ACTIVITY: Should pictures appear among the records, leave them out, and copy exactly only the lines from the first through the one with "1. The application", inclusive.

SOURCE INFORMATION START

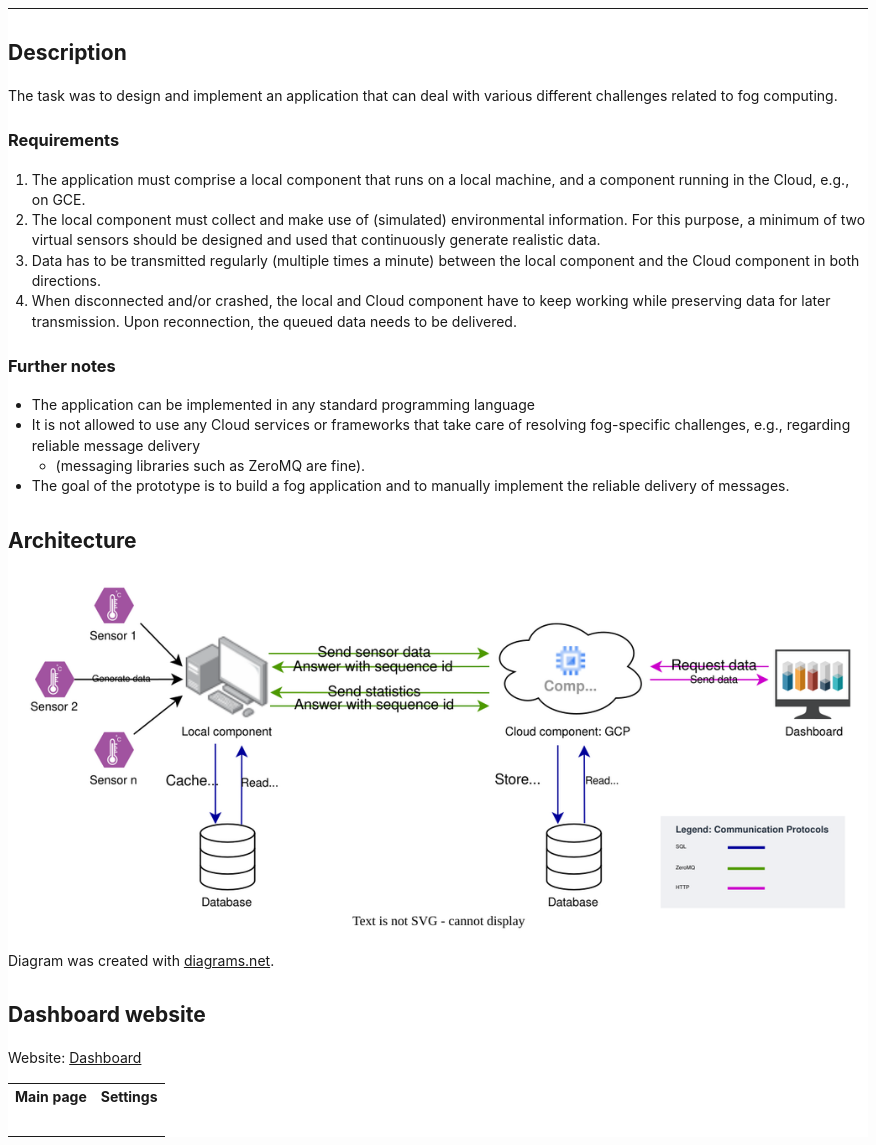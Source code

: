 

---

## Description 

The task was to design and implement an application that can deal with various different challenges related to fog computing.

### Requirements

1. The application must comprise a local component that runs on a local machine, and a component running in the Cloud, e.g., on GCE.
2. The local component must collect and make use of (simulated) environmental information. For this purpose, a minimum of two virtual sensors should be designed and used that continuously generate realistic data.
3. Data has to be transmitted regularly (multiple times a minute) between the local component and the Cloud component in both directions.
4. When disconnected and/or crashed, the local and Cloud component have to keep working while preserving data for later transmission. Upon reconnection, the queued data needs to be delivered.

### Further notes

- The application can be implemented in any standard programming language
-  It is not allowed to use any Cloud services or frameworks that take care of resolving fog-specific challenges, e.g., regarding reliable message delivery 
   -  (messaging libraries such as ZeroMQ are fine). 
- The goal of the prototype is to build a fog application and to manually implement the reliable delivery of messages.

## Architecture

<p align="center">
  <a 
    href="https://raw.githubusercontent.com/fog-computing-prototype/fog-computing-prototype/main/docs/architecture/architecture.svg"
    target="_blank">
    <img 
      alt="Logo"
      width="100%"
      src="./docs/architecture/architecture.svg"
    >
  </a>
</p>

Diagram was created with [diagrams.net](https://app.diagrams.net/).

## Dashboard website

Website: [Dashboard](https://fog-computing-prototype.github.io/)

<p align="center">
<table>
	<tr>
		<th>Main page</th>
		<th>Settings</th>
 	</tr>
 	<tr>
    <td>
      <a 
        href="https://raw.githubusercontent.com/fog-computing-prototype/fog-computing-prototype/main/docs/images/dashboard-01-home.png"
        target="_blank">
        <img 
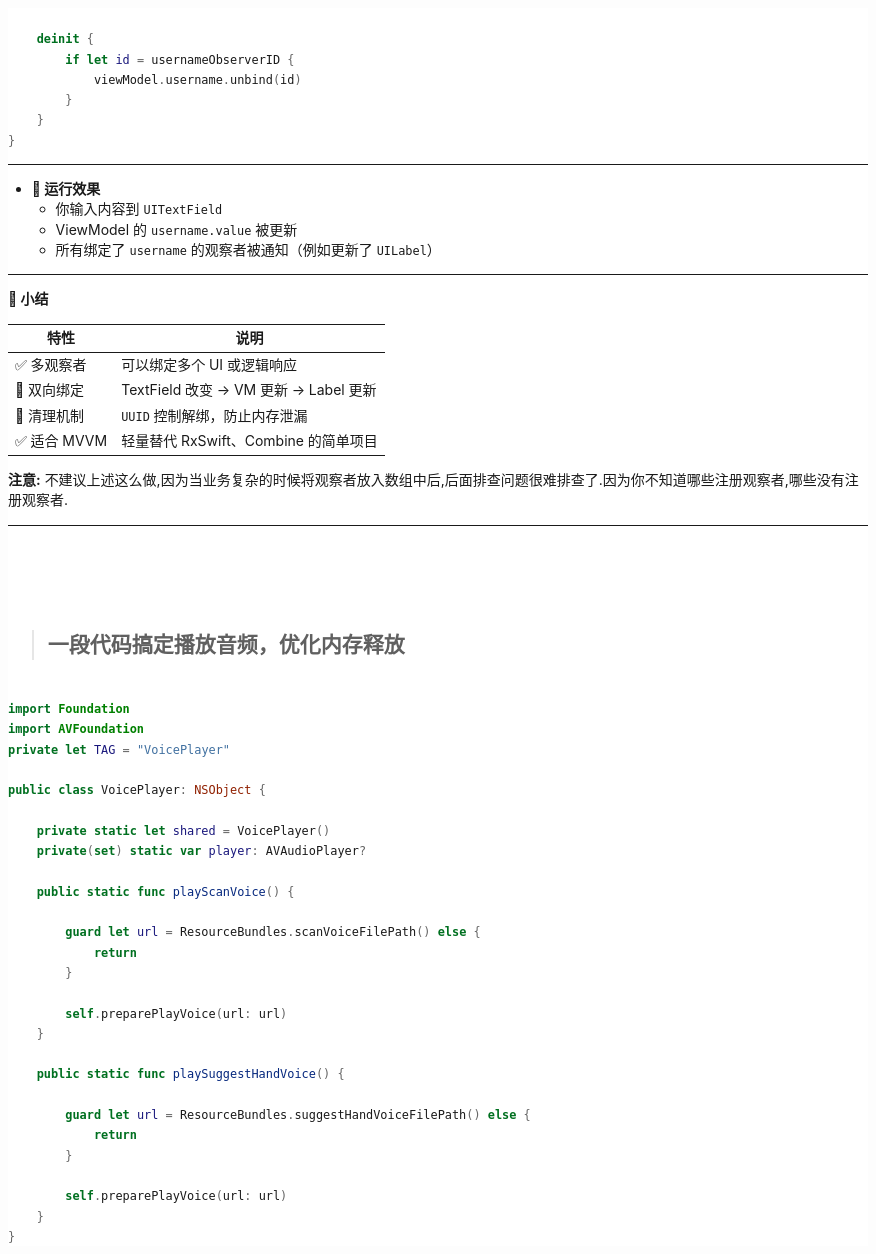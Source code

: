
 ```swift

    deinit {
        if let id = usernameObserverID {
            viewModel.username.unbind(id)
        }
    }
}
```

---

- **🧪 运行效果**
	* 你输入内容到 `UITextField`
	* ViewModel 的 `username.value` 被更新
	* 所有绑定了 `username` 的观察者被通知（例如更新了 `UILabel`）

---

**📌 小结**

| 特性        | 说明                              |
| --------- | ------------------------------- |
| ✅ 多观察者    | 可以绑定多个 UI 或逻辑响应                 |
| 🔄 双向绑定   | TextField 改变 → VM 更新 → Label 更新 |
| 🧼 清理机制   | `UUID` 控制解绑，防止内存泄漏              |
| ✅ 适合 MVVM | 轻量替代 RxSwift、Combine 的简单项目      |


**注意:** 不建议上述这么做,因为当业务复杂的时候将观察者放入数组中后,后面排查问题很难排查了.因为你不知道哪些注册观察者,哪些没有注册观察者.


***
<br/><br/><br/>
> <h2 id="一段代码搞定播放音频，优化内存释放">一段代码搞定播放音频，优化内存释放</h2>

```swift

import Foundation
import AVFoundation
private let TAG = "VoicePlayer"

public class VoicePlayer: NSObject {
    
    private static let shared = VoicePlayer()
    private(set) static var player: AVAudioPlayer?
        
    public static func playScanVoice() {
        
        guard let url = ResourceBundles.scanVoiceFilePath() else {
            return
        }
        
        self.preparePlayVoice(url: url)
    }
    
    public static func playSuggestHandVoice() {
    
        guard let url = ResourceBundles.suggestHandVoiceFilePath() else {
            return
        }
        
        self.preparePlayVoice(url: url)
    }
}
```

SOURCE INFORMATION END

YOUR RESPONSE:
Source code

: 

---

## Description 

The task was to design and implement an application that can deal with various different challenges related to fog computing.

### Requirements

1. The application must comprise a local component that runs on a local machine, and a component running in the Cloud, e.g., on GCE.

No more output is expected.